So you mean T and dr are in the same direction?
 
Nabin kalauni said:
T and dr are in opposite direction
That does not matter. That will give you -T.dr inside the integral, but the range will be from the larger r to the smaller. That will correct the sign to give a positive result.
By the way, there is an easier way than dealing with forces and integrating.
 
I agree with @haruspex in that it does not matter. You should come out with work done on the system by the external force. I come from the electrical background, though, where often you would make an assumption that current was in a certain direction. Often when the calculations are done, you get a negative value for current, which means that you picked the incorrect direction.
 
haruspex said:
That does not matter.

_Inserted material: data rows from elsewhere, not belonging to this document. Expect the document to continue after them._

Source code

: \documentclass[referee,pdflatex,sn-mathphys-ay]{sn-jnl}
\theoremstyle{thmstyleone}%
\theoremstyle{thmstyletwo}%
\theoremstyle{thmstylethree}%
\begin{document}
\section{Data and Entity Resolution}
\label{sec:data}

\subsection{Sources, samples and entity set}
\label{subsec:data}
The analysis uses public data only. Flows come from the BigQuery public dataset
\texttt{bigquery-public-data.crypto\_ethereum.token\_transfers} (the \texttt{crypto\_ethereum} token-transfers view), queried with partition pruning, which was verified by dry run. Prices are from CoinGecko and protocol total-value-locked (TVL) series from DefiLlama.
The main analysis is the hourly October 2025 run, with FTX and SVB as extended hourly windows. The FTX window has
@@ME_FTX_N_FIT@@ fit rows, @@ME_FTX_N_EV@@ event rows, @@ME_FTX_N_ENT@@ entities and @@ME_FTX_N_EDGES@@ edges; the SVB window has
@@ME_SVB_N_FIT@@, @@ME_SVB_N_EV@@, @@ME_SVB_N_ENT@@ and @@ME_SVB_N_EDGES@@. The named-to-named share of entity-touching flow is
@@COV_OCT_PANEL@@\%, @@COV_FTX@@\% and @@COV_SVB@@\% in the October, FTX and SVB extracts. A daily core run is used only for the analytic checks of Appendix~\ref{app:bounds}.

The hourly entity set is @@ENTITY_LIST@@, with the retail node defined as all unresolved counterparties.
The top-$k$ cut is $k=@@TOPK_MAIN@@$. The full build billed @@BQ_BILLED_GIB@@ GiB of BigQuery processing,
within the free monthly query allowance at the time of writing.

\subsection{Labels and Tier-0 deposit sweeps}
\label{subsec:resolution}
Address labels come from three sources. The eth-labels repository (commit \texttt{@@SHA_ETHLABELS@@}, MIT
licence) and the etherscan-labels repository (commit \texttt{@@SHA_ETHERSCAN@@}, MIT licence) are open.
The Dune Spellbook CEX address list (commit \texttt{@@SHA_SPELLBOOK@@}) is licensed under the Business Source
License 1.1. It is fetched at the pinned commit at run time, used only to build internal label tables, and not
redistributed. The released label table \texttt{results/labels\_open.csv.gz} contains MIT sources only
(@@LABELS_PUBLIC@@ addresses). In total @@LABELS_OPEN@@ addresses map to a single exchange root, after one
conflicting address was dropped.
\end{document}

That will give you -T.dr inside the integral, but the range will be from the larger r to the smaller. That will correct the sign to give a positive result.
By the way, there is an easier way than dealing with forces and integrating.
Okay thank you. The problem asks it to be done both ways so I had to go through all this pain
 
scottdave said:
I agree with @haruspex in that it does not matter. You should come out with work done on the system by the external force. I come from the electrical background, though, where often you would make an assumption that current was in a certain direction. Often when the calculations are done, you get a negative value for current, which means that you picked the incorrect direction.
Does that thing apply in these kind of problems though? Unlike current , work can be both negative or positive.
 
Nabin kalauni said:
Does that thing apply in these kind of problems though? Unlike current , work can be both negative or positive.
I'm not sure what you mean.
The sign of the work does matter. Calculated correctly, you should find the work done by the tension on the mass is positive. If that is not what you get, please post all your steps.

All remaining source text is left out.